DIRECTIONS FOR THIS TASK> Omit every picture, then return each line of the data below exactly.

DATASET RECORDS>
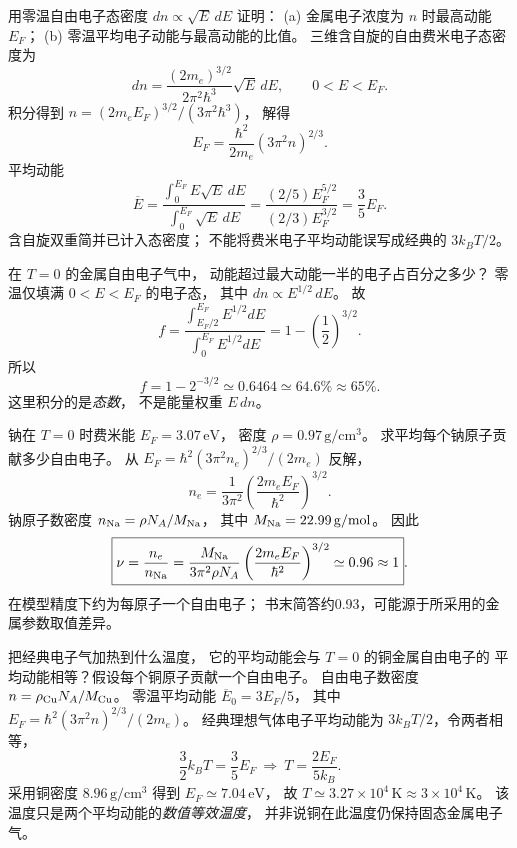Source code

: 用零温自由电子态密度
$dn\propto\sqrt E\,dE$ 证明：
(a) 金属电子浓度为 $n$ 时最高动能 $E_F$；
(b) 零温平均电子动能与最高动能的比值。
\exsolution
三维含自旋的自由费米电子态密度为
\[
 dn=\frac{(2m_e)^{3/2}}{2\pi^2\hbar^3}
 \sqrt E\,dE,\qquad 0<E<E_F.
\]
积分得到
$n=(2m_eE_F)^{3/2}/(3\pi^2\hbar^3)$，
解得
\[
 \boxed{E_F=\frac{\hbar^2}{2m_e}(3\pi^2n)^{2/3}}.
\]
平均动能
\[
 \overline E=\frac{\int_0^{E_F}E\sqrt E\,dE}
 {\int_0^{E_F}\sqrt E\,dE}
 =\frac{(2/5)E_F^{5/2}}{(2/3)E_F^{3/2}}
 =\boxed{\frac35E_F}.
\]
\excheck 含自旋双重简并已计入态密度；
不能将费米电子平均动能误写成经典的 $3k_BT/2$。

在 $T=0$ 的金属自由电子气中，
动能超过最大动能一半的电子占百分之多少？
\exsolution
零温仅填满 $0<E<E_F$ 的电子态，
其中 $dn\propto E^{1/2}\,dE$。
故
\[
 f=\frac{\int_{E_F/2}^{E_F}E^{1/2}dE}
 {\int_0^{E_F}E^{1/2}dE}
 =1-\left(\frac12\right)^{3/2}.
\]
所以
\[
 \boxed{f=1-2^{-3/2}\simeq0.6464
 \simeq64.6\%\approx65\%}.
\]
\excheck 这里积分的是\emph{态数}，
不是能量权重 $E\,dn$。

钠在 $T=0$ 时费米能
$E_F=3.07\,\mathrm{eV}$，
密度 $\rho=0.97\,\mathrm{g/cm^3}$。
求平均每个钠原子贡献多少自由电子。
\exsolution
从
$E_F=\hbar^2(3\pi^2n_e)^{2/3}/(2m_e)$ 反解，
\[
 n_e=\frac1{3\pi^2}
 \left(\frac{2m_eE_F}{\hbar^2}\right)^{3/2}.
\]
钠原子数密度
$n_{\rm Na}=\rho N_A/M_{\rm Na}$，
其中 $M_{\rm Na}=22.99\,\mathrm{g/mol}$。
因此
\[
 \boxed{\nu=\frac{n_e}{n_{\rm Na}}
 =\frac{M_{\rm Na}}{3\pi^2\rho N_A}
 \left(\frac{2m_eE_F}{\hbar^2}\right)^{3/2}
 \simeq0.96\approx1}.
\]
\excheck 在模型精度下约为每原子一个自由电子；
书末简答约0.93，可能源于所采用的金属参数取值差异。

把经典电子气加热到什么温度，
它的平均动能会与 $T=0$ 的铜金属自由电子的
平均动能相等？假设每个铜原子贡献一个自由电子。
\exsolution
自由电子数密度
$n=\rho_{\rm Cu}N_A/M_{\rm Cu}$。
零温平均动能 $\overline E_0=3E_F/5$，
其中
$E_F=\hbar^2(3\pi^2n)^{2/3}/(2m_e)$。
经典理想气体电子平均动能为
$3k_BT/2$，令两者相等，
\[
 \frac32k_BT=\frac35E_F
 \ \Longrightarrow\
 \boxed{T=\frac{2E_F}{5k_B}}.
\]
采用铜密度 $8.96\,\mathrm{g/cm^3}$
得到 $E_F\simeq7.04\,\mathrm{eV}$，
故
$\boxed{T\simeq3.27\times10^4\,\mathrm K
 \approx3\times10^4\,\mathrm K}$。
\excheck 该温度只是两个平均动能的\emph{数值等效温度}，
并非说铜在此温度仍保持固态金属电子气。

WRITTEN SOLUTION>
Source code

: 用零温自由电子态密度
$dn\propto\sqrt E\,dE$ 证明：
(a) 金属电子浓度为 $n$ 时最高动能 $E_F$；
(b) 零温平均电子动能与最高动能的比值。
\exsolution
三维含自旋的自由费米电子态密度为
\[
 dn=\frac{(2m_e)^{3/2}}{2\pi^2\hbar^3}
 \sqrt E\,dE,\qquad 0<E<E_F.
\]
积分得到
$n=(2m_eE_F)^{3/2}/(3\pi^2\hbar^3)$，
解得
\[
 \boxed{E_F=\frac{\hbar^2}{2m_e}(3\pi^2n)^{2/3}}.
\]
平均动能
\[
 \overline E=\frac{\int_0^{E_F}E\sqrt E\,dE}
 {\int_0^{E_F}\sqrt E\,dE}
 =\frac{(2/5)E_F^{5/2}}{(2/3)E_F^{3/2}}
 =\boxed{\frac35E_F}.
\]
\excheck 含自旋双重简并已计入态密度；
不能将费米电子平均动能误写成经典的 $3k_BT/2$。

在 $T=0$ 的金属自由电子气中，
动能超过最大动能一半的电子占百分之多少？
\exsolution
零温仅填满 $0<E<E_F$ 的电子态，
其中 $dn\propto E^{1/2}\,dE$。
故
\[
 f=\frac{\int_{E_F/2}^{E_F}E^{1/2}dE}
 {\int_0^{E_F}E^{1/2}dE}
 =1-\left(\frac12\right)^{3/2}.
\]
所以
\[
 \boxed{f=1-2^{-3/2}\simeq0.6464
 \simeq64.6\%\approx65\%}.
\]
\excheck 这里积分的是\emph{态数}，
不是能量权重 $E\,dn$。

钠在 $T=0$ 时费米能
$E_F=3.07\,\mathrm{eV}$，
密度 $\rho=0.97\,\mathrm{g/cm^3}$。
求平均每个钠原子贡献多少自由电子。
\exsolution
从
$E_F=\hbar^2(3\pi^2n_e)^{2/3}/(2m_e)$ 反解，
\[
 n_e=\frac1{3\pi^2}
 \left(\frac{2m_eE_F}{\hbar^2}\right)^{3/2}.
\]
钠原子数密度
$n_{\rm Na}=\rho N_A/M_{\rm Na}$，
其中 $M_{\rm Na}=22.99\,\mathrm{g/mol}$。
因此
\[
 \boxed{\nu=\frac{n_e}{n_{\rm Na}}
 =\frac{M_{\rm Na}}{3\pi^2\rho N_A}
 \left(\frac{2m_eE_F}{\hbar^2}\right)^{3/2}
 \simeq0.96\approx1}.
\]
\excheck 在模型精度下约为每原子一个自由电子；
书末简答约0.93，可能源于所采用的金属参数取值差异。

把经典电子气加热到什么温度，
它的平均动能会与 $T=0$ 的铜金属自由电子的
平均动能相等？假设每个铜原子贡献一个自由电子。
\exsolution
自由电子数密度
$n=\rho_{\rm Cu}N_A/M_{\rm Cu}$。
零温平均动能 $\overline E_0=3E_F/5$，
其中
$E_F=\hbar^2(3\pi^2n)^{2/3}/(2m_e)$。
经典理想气体电子平均动能为
$3k_BT/2$，令两者相等，
\[
 \frac32k_BT=\frac35E_F
 \ \Longrightarrow\
 \boxed{T=\frac{2E_F}{5k_B}}.
\]
采用铜密度 $8.96\,\mathrm{g/cm^3}$
得到 $E_F\simeq7.04\,\mathrm{eV}$，
故
$\boxed{T\simeq3.27\times10^4\,\mathrm K
 \approx3\times10^4\,\mathrm K}$。
\excheck 该温度只是两个平均动能的\emph{数值等效温度}，
并非说铜在此温度仍保持固态金属电子气。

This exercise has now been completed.